Wherever a line in the records below contains "pages", copy that line.

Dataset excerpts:

+---+

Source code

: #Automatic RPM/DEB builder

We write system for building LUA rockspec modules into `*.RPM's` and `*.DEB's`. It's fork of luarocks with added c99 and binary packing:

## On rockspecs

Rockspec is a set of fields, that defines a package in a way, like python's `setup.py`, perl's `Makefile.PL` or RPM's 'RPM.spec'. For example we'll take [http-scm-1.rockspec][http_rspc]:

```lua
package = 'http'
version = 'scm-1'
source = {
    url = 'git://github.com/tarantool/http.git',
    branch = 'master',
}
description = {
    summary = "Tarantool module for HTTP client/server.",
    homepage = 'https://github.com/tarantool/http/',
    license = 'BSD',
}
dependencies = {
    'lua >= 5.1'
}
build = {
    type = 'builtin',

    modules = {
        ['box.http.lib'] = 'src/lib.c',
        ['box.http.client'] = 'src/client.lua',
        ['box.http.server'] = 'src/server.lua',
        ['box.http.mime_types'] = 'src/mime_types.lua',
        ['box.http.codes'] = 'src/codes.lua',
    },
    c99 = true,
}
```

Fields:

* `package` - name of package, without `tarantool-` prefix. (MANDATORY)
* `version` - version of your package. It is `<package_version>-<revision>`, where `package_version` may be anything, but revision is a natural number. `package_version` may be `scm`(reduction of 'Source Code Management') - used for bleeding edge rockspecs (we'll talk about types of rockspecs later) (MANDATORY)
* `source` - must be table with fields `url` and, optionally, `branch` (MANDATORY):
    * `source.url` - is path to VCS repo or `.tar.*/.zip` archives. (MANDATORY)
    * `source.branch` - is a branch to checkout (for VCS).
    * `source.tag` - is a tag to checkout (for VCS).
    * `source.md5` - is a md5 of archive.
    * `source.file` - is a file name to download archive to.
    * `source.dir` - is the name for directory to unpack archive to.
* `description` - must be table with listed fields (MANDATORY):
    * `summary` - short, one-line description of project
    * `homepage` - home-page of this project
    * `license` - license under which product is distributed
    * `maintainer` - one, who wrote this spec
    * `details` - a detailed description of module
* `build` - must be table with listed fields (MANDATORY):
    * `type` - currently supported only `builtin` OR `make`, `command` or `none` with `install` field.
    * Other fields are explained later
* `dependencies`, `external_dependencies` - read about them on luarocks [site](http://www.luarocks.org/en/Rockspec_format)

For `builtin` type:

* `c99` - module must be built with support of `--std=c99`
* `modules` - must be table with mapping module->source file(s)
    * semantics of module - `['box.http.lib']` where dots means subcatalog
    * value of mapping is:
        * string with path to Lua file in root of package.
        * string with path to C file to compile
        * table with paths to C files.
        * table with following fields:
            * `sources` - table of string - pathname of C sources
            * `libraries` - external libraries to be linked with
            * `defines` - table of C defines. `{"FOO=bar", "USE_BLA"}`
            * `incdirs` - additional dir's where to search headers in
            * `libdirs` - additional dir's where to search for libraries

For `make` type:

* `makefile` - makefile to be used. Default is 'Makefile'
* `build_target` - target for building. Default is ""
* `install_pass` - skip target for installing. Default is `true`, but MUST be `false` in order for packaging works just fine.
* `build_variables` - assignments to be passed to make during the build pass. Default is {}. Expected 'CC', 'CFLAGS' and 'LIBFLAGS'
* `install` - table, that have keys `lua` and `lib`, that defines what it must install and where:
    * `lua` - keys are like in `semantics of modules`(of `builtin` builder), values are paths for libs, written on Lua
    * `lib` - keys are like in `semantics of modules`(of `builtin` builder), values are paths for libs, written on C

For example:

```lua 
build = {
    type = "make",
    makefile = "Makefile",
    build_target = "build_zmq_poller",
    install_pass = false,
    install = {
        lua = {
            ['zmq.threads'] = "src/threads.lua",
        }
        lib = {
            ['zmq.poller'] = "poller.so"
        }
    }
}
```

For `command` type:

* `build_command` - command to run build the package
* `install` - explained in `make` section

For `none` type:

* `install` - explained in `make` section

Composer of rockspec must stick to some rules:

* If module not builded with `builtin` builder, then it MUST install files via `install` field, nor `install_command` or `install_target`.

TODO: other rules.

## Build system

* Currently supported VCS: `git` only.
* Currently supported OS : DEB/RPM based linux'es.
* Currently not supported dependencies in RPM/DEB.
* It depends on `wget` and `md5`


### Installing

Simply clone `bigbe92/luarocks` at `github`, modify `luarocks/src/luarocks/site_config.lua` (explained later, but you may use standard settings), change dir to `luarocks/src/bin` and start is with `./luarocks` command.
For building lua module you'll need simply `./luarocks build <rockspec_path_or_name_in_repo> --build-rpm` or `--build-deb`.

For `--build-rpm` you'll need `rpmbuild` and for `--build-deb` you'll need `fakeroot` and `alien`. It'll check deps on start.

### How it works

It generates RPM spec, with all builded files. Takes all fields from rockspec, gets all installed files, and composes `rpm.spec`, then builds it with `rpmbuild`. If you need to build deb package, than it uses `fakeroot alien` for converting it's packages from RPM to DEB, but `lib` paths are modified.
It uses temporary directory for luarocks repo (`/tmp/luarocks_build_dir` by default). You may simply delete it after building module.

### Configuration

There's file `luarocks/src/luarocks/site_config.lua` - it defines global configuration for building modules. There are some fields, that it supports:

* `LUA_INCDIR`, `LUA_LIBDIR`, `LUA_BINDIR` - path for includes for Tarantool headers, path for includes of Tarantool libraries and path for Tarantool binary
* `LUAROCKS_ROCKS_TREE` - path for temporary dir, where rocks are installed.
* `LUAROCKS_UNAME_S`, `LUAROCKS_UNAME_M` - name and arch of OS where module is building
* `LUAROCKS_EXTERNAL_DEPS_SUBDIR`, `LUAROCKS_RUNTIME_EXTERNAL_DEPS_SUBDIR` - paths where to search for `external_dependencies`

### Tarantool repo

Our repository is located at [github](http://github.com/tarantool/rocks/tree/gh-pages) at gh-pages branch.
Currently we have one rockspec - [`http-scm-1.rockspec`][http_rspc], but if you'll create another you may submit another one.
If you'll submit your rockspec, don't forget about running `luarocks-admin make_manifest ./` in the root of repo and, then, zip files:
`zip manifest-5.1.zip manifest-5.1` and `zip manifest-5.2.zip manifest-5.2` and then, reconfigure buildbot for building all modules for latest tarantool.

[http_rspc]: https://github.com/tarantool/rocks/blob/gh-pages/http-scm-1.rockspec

+---+

Exercise result.
Our repository is located at [github](http://github.com/tarantool/rocks/tree/gh-pages) at gh-pages branch.
[http_rspc]: https://github.com/tarantool/rocks/blob/gh-pages/http-scm-1.rockspec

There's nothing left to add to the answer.